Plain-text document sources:
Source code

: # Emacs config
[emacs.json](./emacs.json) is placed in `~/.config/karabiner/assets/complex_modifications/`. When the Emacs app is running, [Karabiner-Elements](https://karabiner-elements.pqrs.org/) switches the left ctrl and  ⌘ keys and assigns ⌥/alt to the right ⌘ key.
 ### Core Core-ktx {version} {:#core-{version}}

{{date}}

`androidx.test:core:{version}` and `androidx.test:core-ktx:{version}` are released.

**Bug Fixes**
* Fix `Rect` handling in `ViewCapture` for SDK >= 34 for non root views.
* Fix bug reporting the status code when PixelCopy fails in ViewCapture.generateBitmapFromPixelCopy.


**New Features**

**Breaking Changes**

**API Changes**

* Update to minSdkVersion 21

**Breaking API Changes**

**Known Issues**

WHAT TO DO: What is the number of lines in the records that include "Changes"? Answer with that number alone.

REPLY: 3